On the demand side, pending sales declined 8.4 percent to 4,141 properties overall, which still reflects less distressed market activity. Once again, traditional pending sales were up 2.6 percent while pending foreclosure and short sales fell 32.2 and 45.1 percent, respectively. Consumers shopping for homes now have 13,086 properties to choose from – or 4.1 percent fewer than last year at this time, marking the smallest year-over-year decline since November 2013.
“There’s a lot of excitement and positive energy out there, especially among sellers,” said Emily Green, President of the Minneapolis Area Association of REALTORS® (MAAR). “Some would-be sellers have been lifted out from underwater by rising prices and less competition from foreclosures, while other move-up buyers are also eager to buy.”
The lowest price point of the market is evaporating. As a result, the median sales price for the metro rose 7.6 percent to $190,000, marking 25 straight months of year-over-year price gains. Last March, foreclosures and short sales made up 25.2 percent of all new listings. This March, they made up just 13.3 percent. For closed sales, the number fell from 37.6 to 26.6 percent.

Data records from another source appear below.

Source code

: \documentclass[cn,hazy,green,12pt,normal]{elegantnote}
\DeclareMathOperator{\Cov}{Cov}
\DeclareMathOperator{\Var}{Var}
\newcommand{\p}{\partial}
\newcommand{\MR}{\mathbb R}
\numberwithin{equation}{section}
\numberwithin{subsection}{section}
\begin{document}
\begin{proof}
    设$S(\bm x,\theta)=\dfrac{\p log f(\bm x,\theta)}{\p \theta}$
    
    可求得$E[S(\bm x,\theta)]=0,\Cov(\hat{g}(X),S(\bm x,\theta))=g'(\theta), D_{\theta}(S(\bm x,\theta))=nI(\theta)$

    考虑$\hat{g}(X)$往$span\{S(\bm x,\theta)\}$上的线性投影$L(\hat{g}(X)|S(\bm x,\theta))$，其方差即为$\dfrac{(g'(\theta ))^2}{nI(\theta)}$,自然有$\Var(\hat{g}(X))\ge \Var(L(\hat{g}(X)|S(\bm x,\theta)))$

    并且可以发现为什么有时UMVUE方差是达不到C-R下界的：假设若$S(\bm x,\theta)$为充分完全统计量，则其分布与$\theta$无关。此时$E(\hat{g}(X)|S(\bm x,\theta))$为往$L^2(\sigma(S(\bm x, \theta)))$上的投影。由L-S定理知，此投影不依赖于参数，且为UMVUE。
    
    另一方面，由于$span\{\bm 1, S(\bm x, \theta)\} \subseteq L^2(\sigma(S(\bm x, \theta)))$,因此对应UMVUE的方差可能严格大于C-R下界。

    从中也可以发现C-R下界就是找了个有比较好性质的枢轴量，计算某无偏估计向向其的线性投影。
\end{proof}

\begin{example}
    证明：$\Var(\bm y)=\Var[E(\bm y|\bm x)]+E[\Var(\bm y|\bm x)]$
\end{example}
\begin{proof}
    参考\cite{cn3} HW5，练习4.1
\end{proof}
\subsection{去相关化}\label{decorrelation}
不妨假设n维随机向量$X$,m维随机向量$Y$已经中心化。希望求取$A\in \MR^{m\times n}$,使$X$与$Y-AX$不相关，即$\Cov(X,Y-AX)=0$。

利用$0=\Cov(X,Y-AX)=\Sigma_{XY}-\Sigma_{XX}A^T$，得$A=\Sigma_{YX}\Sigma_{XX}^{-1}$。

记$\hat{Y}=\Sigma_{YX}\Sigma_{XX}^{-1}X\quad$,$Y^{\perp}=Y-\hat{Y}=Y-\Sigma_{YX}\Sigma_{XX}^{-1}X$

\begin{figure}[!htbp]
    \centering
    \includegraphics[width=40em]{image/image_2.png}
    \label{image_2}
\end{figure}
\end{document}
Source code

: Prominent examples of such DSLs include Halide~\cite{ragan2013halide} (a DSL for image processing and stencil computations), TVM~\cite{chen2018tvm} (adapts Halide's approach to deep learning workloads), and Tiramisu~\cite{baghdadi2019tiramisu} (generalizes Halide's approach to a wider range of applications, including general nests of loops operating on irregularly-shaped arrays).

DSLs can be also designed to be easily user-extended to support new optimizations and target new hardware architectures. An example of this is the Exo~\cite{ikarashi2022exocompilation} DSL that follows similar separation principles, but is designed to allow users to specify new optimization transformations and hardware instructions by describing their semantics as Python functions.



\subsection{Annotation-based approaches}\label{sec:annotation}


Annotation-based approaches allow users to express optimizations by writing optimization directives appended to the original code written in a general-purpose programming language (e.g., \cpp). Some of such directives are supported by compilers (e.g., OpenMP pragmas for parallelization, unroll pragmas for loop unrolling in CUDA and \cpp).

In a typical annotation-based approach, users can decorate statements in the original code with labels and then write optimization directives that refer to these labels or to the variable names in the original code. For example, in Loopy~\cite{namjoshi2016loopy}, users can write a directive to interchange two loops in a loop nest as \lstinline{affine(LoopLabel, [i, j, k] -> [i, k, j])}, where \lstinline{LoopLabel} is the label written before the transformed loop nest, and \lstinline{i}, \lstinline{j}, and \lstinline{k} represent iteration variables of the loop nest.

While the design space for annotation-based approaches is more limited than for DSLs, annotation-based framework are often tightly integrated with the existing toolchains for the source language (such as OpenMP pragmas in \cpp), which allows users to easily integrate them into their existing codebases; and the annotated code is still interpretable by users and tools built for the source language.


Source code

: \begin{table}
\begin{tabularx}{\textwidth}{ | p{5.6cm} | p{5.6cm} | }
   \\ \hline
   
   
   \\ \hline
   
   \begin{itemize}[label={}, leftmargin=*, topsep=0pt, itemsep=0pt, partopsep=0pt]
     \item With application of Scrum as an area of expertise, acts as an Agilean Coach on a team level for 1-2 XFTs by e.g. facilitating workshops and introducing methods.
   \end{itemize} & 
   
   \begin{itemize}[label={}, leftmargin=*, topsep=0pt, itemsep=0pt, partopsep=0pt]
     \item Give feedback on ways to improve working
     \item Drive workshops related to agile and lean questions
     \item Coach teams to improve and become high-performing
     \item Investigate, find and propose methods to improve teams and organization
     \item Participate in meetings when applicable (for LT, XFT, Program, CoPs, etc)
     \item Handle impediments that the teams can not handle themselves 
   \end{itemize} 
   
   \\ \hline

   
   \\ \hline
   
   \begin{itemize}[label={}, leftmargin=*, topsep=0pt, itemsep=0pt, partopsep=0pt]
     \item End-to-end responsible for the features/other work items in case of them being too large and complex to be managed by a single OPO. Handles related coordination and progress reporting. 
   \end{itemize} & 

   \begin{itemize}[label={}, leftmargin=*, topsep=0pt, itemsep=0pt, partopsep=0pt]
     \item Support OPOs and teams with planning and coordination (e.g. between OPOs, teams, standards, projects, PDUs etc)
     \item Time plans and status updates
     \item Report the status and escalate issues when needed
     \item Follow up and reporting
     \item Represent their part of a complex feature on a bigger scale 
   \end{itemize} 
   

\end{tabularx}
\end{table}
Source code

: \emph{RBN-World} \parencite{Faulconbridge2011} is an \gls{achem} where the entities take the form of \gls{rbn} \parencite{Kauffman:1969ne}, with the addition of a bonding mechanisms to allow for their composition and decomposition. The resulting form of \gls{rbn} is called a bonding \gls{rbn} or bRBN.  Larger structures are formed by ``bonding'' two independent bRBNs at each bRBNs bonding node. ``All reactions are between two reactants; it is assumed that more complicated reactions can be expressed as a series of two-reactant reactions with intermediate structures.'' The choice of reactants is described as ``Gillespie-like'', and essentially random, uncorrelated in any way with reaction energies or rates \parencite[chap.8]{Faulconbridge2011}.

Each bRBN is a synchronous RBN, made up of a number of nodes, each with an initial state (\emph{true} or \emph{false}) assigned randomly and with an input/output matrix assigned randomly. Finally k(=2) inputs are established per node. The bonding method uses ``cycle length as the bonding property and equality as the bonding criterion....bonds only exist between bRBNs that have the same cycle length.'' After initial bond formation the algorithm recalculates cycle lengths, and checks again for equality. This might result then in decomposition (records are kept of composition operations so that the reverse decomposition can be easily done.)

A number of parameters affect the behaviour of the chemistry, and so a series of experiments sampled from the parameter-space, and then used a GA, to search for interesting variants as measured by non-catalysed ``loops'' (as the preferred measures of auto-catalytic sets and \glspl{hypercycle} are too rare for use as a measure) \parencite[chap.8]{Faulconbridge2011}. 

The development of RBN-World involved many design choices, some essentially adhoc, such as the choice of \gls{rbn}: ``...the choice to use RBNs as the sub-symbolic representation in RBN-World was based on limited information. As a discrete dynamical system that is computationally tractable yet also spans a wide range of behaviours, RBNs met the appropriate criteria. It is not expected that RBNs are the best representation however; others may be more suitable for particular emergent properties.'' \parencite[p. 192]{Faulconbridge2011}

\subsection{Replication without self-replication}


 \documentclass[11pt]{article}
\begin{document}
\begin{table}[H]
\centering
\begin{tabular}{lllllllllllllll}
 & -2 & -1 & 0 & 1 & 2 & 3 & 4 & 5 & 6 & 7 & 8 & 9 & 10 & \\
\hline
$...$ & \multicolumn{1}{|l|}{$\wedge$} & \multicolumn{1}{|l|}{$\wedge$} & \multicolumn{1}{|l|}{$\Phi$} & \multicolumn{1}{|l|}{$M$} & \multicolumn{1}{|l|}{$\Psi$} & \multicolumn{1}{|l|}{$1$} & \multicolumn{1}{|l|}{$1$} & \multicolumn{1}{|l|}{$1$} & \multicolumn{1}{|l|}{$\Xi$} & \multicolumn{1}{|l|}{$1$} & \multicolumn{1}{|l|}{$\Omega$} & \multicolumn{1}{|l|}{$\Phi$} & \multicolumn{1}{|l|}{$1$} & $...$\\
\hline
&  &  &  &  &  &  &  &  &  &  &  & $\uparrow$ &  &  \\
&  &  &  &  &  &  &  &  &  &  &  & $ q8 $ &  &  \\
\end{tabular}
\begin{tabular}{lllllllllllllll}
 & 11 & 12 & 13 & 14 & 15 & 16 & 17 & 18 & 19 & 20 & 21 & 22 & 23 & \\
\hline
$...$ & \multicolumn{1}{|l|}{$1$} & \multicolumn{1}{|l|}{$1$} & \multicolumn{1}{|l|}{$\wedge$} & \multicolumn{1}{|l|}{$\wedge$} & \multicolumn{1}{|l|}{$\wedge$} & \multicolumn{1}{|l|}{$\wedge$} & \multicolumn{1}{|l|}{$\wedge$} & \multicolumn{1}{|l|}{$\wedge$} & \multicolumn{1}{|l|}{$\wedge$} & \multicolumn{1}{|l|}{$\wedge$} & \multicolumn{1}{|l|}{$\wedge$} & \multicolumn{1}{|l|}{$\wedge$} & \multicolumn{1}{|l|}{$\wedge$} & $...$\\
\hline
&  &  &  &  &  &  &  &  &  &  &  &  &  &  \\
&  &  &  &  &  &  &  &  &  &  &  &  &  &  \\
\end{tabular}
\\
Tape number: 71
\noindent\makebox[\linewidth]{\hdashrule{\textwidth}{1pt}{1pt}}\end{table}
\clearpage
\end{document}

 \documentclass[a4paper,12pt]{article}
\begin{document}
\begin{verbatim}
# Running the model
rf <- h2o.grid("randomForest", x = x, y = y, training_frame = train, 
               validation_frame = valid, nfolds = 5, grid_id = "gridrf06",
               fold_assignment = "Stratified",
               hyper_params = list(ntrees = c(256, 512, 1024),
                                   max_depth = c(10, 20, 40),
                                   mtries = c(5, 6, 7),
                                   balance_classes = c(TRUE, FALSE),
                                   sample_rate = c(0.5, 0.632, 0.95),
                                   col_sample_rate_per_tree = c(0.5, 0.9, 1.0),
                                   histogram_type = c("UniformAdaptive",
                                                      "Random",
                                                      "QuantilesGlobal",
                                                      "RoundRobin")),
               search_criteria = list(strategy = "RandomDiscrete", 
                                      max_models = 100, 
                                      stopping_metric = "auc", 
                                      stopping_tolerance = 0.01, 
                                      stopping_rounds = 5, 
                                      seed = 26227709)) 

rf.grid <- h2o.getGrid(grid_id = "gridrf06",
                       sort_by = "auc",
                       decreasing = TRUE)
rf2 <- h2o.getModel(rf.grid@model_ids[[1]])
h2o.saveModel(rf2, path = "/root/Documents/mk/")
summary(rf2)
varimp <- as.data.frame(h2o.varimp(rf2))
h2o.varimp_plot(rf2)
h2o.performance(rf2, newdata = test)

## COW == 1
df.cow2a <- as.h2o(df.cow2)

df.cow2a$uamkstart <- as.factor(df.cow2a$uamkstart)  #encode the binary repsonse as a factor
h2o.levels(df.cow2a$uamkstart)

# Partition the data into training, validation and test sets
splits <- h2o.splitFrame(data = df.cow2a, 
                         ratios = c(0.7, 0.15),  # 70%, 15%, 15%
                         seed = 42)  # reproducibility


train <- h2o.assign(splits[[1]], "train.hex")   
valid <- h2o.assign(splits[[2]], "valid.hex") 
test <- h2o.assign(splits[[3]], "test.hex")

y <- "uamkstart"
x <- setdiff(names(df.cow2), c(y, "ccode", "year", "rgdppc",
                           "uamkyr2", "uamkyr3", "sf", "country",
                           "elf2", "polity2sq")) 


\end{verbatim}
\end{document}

On average, homes spent just 95 days on the market, 12.0 percent less than last March. Sellers are receiving an average of 95.0 percent of their original list price. The Twin Cities now has 3.1 months’ supply of inventory, suggesting a favorable selling environment. Importantly, interest rates remain affordable and well below their long-term average.
“Traditional properties are dominating the market again,” said Mike Hoffman, MAAR President-Elect. “As distressed product clears the pipeline, consumers are more likely to embark upon negotiations and transactions with people rather than banks.”